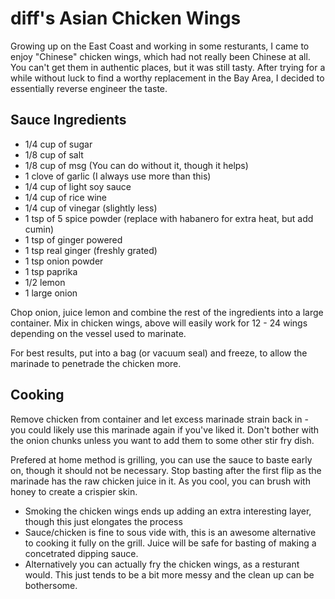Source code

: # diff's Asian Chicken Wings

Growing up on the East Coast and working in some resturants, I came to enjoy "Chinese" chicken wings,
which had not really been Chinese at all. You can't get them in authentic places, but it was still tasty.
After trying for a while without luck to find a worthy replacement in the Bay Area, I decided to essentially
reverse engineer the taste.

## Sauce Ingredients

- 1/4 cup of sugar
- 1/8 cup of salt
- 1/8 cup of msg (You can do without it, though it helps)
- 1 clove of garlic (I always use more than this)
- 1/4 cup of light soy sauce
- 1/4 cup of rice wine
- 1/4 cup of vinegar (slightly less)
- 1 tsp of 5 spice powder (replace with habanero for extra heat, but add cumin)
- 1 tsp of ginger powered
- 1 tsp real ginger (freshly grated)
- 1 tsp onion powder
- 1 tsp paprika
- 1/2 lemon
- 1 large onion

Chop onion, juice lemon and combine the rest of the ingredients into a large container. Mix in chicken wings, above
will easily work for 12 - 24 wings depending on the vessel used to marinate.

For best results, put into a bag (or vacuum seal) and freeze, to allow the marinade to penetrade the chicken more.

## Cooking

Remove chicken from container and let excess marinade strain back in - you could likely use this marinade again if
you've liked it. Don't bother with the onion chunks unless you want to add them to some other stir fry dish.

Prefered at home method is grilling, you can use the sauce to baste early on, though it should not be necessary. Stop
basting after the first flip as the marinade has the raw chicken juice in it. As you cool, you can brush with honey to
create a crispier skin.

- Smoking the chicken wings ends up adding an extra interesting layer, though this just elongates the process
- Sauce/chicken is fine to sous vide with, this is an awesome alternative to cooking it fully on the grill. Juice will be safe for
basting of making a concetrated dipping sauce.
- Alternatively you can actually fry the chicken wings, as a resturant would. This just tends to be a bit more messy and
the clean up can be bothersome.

**THE TASK**
Give every line of the material that includes the string "into".

**RESPONSE TO THIS TASK**
Chop onion, juice lemon and combine the rest of the ingredients into a large container. Mix in chicken wings, above
For best results, put into a bag (or vacuum seal) and freeze, to allow the marinade to penetrade the chicken more.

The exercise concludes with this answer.